Meet Margarita Dekoli. Besides having a contagious laugh and a smile that goes from ear to ear, she’s a passionate member of FableVision’s technical team. With a strong background in computer engineering and developing software for learners, it’s no surprise that she ended up at FableVision.
“Being in the world of building software and games for learning, it was inevitable that I would find a home at an amazing, mission-driven company like FableVision,” Margarita shared.
From her early days working at M.I.T. to develop Scratch, a programming environment where the user creates its own interactive stories, games, and animations, Margarita drives to educate and empower students to think outside the box.
“I really enjoy working with kids as part of organized classes and workshops or even as ‘special appearance’ guest at my kids’ classrooms,” she explained
Can you share a bit about your background in programming?
I am from Greece, and after I studied computer engineering, I worked at a research institute, CTI, where I was introduced to the world of Logo and Constructionism, and created tools for engineers, researchers, teachers, and students to interact and build educational activities and microworlds. In 2001, I came to continue my studies at the M.I.T. Media Lab, where I developed software for kids to intuitively program animated color sequences on tri-color LEDs in electronic jewelry they were creating. I was also studying how they explain, represent and understand concepts of time. Following my masters, I worked with the Lifelong Kindergarten Group at the M.I.T. Media Lab as part of the development team of Scratch.
Why is it important to introduce young kids to programming?
Today’s technological tools, the hardware devices, and games and software tools have enriched the space of rich, well-designed environments, where learners are able to explore, tinker, or play with different parameters and permutations. By allowing learners to write their own code, you allow them to be part of this exploration of what they are learning or building, and to refine their own thinking over time by trying out different scenarios and tweak existing ones.
Can you tell us a bit about your role with the Scratch team at the MIT Media Lab?

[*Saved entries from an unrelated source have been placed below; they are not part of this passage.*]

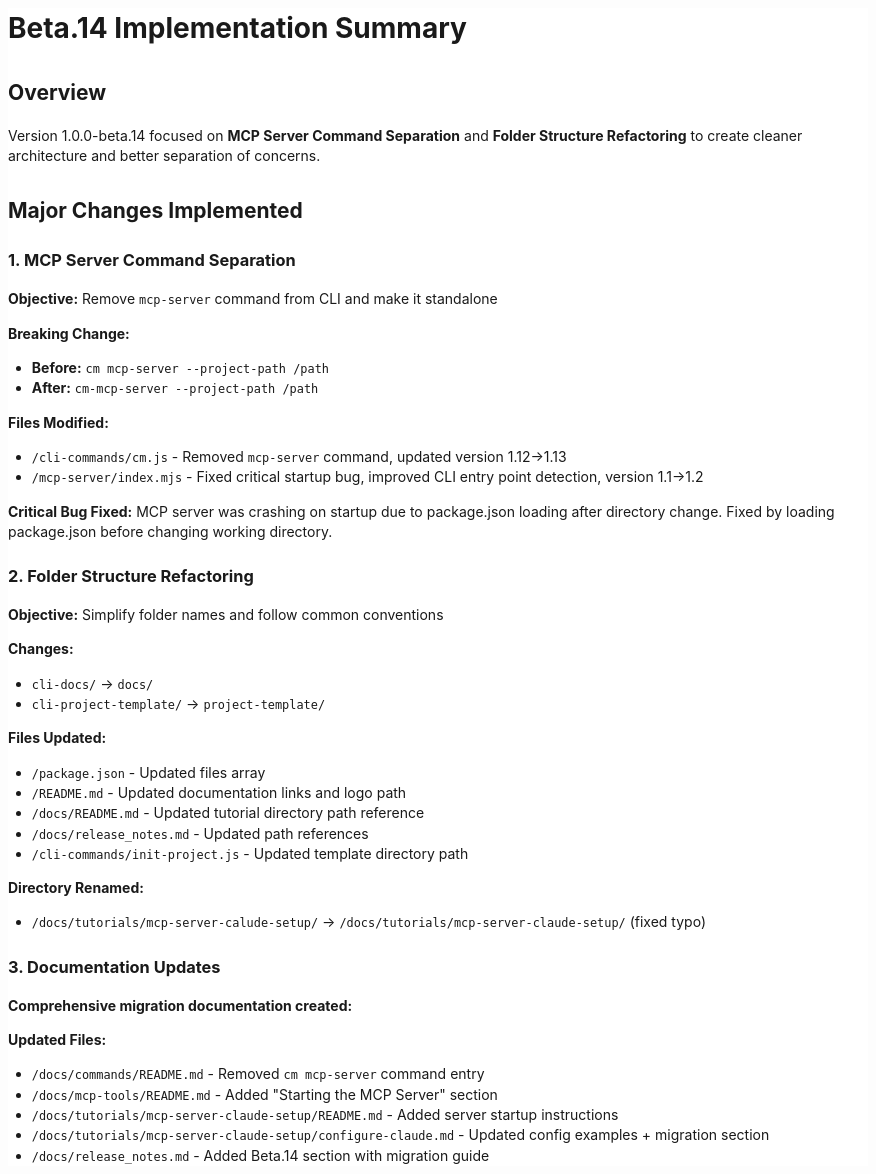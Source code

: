 # Beta.14 Implementation Summary

## Overview
Version 1.0.0-beta.14 focused on **MCP Server Command Separation** and **Folder Structure Refactoring** to create cleaner architecture and better separation of concerns.

## Major Changes Implemented

### 1. MCP Server Command Separation
**Objective:** Remove `mcp-server` command from CLI and make it standalone

**Breaking Change:** 
- **Before:** `cm mcp-server --project-path /path`
- **After:** `cm-mcp-server --project-path /path`

**Files Modified:**
- `/cli-commands/cm.js` - Removed `mcp-server` command, updated version 1.12→1.13
- `/mcp-server/index.mjs` - Fixed critical startup bug, improved CLI entry point detection, version 1.1→1.2

**Critical Bug Fixed:** MCP server was crashing on startup due to package.json loading after directory change. Fixed by loading package.json before changing working directory.

### 2. Folder Structure Refactoring
**Objective:** Simplify folder names and follow common conventions

**Changes:**
- `cli-docs/` → `docs/` 
- `cli-project-template/` → `project-template/`

**Files Updated:**
- `/package.json` - Updated files array
- `/README.md` - Updated documentation links and logo path
- `/docs/README.md` - Updated tutorial directory path reference  
- `/docs/release_notes.md` - Updated path references
- `/cli-commands/init-project.js` - Updated template directory path

**Directory Renamed:**
- `/docs/tutorials/mcp-server-calude-setup/` → `/docs/tutorials/mcp-server-claude-setup/` (fixed typo)

### 3. Documentation Updates
**Comprehensive migration documentation created:**

**Updated Files:**
- `/docs/commands/README.md` - Removed `cm mcp-server` command entry
- `/docs/mcp-tools/README.md` - Added "Starting the MCP Server" section
- `/docs/tutorials/mcp-server-claude-setup/README.md` - Added server startup instructions
- `/docs/tutorials/mcp-server-claude-setup/configure-claude.md` - Updated config examples + migration section
- `/docs/release_notes.md` - Added Beta.14 section with migration guide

I was one of the developers of Scratch around 2003-2005, when Scratch went from a prototype to being ready to be released to the world. While developing the environment, we would experiment with additional functionality and additional blocks to see if they were a good match for the core environment (e.g. more image filters). The goal was always to have the right balance or economy of blocks so that the vocabulary would provide a finite yet powerful set of commands and functionality to the user. We would also do a lot of testing of Scratch during workshops in Computer Clubhouses around Boston and the projects created during that time, have helped seed the project library that now ships with Scratch.
Can you share one story – your favorite story – about teaching kids Scratch?
I recently ran an after school program for 4-6th graders on game design and how to build them in Scratch. One of the kids didn’t identify as a fan of any games. It was hard to find an idea for a game and I was getting to the end of my brainstorming questions.
Then, he brings out a book about art history, with bookmarked pages of famous painting around the world. He and another classmate worked together to build a game where students find portals behind famous paintings in the Louvre and travel back to the artist’s atelier [studio] and have conversations with them to learn more about the painting. It was great to see how an interest discovered in a book can become a game, a shared experience. Moreover, it empowered this kid to build the context for telling the painting’s story to his classmates, which was his goal.
You were the technical lead on After the Storm. Can you tell us a bit about that project?
After the Storm is a real world simulation online game that we built for Classroom, Inc. It targets middle schools students and focuses on reading and writing literacy. The student assumes the role of the editor-in-chief of an online magazine when their imaginary town, Port Douglas, has been struck by a hurricane. The student collects information from the staff and from the world, edits their staff’s materials, and chooses the way and format for disseminating helpful information to the community. The student’s progress is being tracked by a number of different class and individual student reports in the teacher dashboard section, for their teacher to monitor.
My favorite thing of the game is that it is a literacy game done well, in the sense that it presents the material in an engaging way, through dialogs, email, posters, and tweets, and has economical yet very sophisticated user interaction design.
Tell us also about working on the Nightmares! game and website?
I mainly worked on the You Snooze, You Looze game that lives in the website. The game is an endless runner game. Charlie, the main character of the book, runs up a staircase trying to avoid or collect objects, hurrying against time. The twist is that the terrain is in perspective, so there were complications on calculating varying sizes, speeds, and positions of the stairs and the objects.
More about Margarita:
What part of Greece are you from? What’s your favorite place to visit when you are there?
My hometown is called Ioannina, on the north west side of Greece, where I always visit with family. It is among mountains but also has a lake and a tiny – but inhabited – island! When in the mood for mountain views, I visit the Vikos Gorge in the mountain range close to my hometown. And when in the mood for the Mediterranean waters, I go to the coastline in Syvota close to the port of Igoumenitsa.
Favorite game to play with your kids: It is a moving target really, but these days we play a lot of card games.